_TASK INSTRUCTIONS_
Repeat every line of the data verbatim.

[Opening DATA TO PROCESS section]

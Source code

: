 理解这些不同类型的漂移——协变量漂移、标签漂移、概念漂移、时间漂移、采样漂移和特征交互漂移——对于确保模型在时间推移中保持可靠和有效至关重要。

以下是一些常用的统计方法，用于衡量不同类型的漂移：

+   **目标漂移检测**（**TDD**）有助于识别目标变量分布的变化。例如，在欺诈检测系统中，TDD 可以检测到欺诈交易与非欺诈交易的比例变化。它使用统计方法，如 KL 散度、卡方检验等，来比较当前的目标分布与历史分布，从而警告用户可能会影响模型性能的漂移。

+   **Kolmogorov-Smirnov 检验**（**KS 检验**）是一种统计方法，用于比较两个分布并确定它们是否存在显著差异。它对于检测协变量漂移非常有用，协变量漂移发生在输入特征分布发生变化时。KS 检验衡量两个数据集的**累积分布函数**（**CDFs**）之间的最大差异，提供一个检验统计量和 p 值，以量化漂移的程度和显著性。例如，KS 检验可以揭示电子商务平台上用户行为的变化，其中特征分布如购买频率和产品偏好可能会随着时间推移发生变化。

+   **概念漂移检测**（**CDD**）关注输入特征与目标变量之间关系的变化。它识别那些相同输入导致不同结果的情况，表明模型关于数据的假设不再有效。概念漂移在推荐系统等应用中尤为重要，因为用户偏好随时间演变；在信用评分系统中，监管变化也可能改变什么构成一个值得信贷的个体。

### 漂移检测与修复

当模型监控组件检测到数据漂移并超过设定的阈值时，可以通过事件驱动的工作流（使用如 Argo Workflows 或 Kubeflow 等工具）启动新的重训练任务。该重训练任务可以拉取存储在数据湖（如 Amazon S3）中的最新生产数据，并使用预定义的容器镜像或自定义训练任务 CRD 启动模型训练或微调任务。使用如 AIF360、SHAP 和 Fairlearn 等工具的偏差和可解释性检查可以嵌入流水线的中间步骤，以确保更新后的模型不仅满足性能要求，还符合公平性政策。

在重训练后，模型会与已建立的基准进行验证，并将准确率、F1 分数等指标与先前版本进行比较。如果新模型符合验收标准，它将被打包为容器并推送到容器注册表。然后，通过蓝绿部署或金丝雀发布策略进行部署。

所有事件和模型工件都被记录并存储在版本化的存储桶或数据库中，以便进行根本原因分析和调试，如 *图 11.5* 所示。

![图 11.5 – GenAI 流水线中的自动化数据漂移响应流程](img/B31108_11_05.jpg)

[Closing DATA TO PROCESS section]

_ANSWER TO THIS EXERCISE_
Source code

: 理解这些不同类型的漂移——协变量漂移、标签漂移、概念漂移、时间漂移、采样漂移和特征交互漂移——对于确保模型在时间推移中保持可靠和有效至关重要。

以下是一些常用的统计方法，用于衡量不同类型的漂移：

+   **目标漂移检测**（**TDD**）有助于识别目标变量分布的变化。例如，在欺诈检测系统中，TDD 可以检测到欺诈交易与非欺诈交易的比例变化。它使用统计方法，如 KL 散度、卡方检验等，来比较当前的目标分布与历史分布，从而警告用户可能会影响模型性能的漂移。

+   **Kolmogorov-Smirnov 检验**（**KS 检验**）是一种统计方法，用于比较两个分布并确定它们是否存在显著差异。它对于检测协变量漂移非常有用，协变量漂移发生在输入特征分布发生变化时。KS 检验衡量两个数据集的**累积分布函数**（**CDFs**）之间的最大差异，提供一个检验统计量和 p 值，以量化漂移的程度和显著性。例如，KS 检验可以揭示电子商务平台上用户行为的变化，其中特征分布如购买频率和产品偏好可能会随着时间推移发生变化。

+   **概念漂移检测**（**CDD**）关注输入特征与目标变量之间关系的变化。它识别那些相同输入导致不同结果的情况，表明模型关于数据的假设不再有效。概念漂移在推荐系统等应用中尤为重要，因为用户偏好随时间演变；在信用评分系统中，监管变化也可能改变什么构成一个值得信贷的个体。

### 漂移检测与修复

当模型监控组件检测到数据漂移并超过设定的阈值时，可以通过事件驱动的工作流（使用如 Argo Workflows 或 Kubeflow 等工具）启动新的重训练任务。该重训练任务可以拉取存储在数据湖（如 Amazon S3）中的最新生产数据，并使用预定义的容器镜像或自定义训练任务 CRD 启动模型训练或微调任务。使用如 AIF360、SHAP 和 Fairlearn 等工具的偏差和可解释性检查可以嵌入流水线的中间步骤，以确保更新后的模型不仅满足性能要求，还符合公平性政策。

在重训练后，模型会与已建立的基准进行验证，并将准确率、F1 分数等指标与先前版本进行比较。如果新模型符合验收标准，它将被打包为容器并推送到容器注册表。然后，通过蓝绿部署或金丝雀发布策略进行部署。

所有事件和模型工件都被记录并存储在版本化的存储桶或数据库中，以便进行根本原因分析和调试，如 *图 11.5* 所示。

![图 11.5 – GenAI 流水线中的自动化数据漂移响应流程](img/B31108_11_05.jpg)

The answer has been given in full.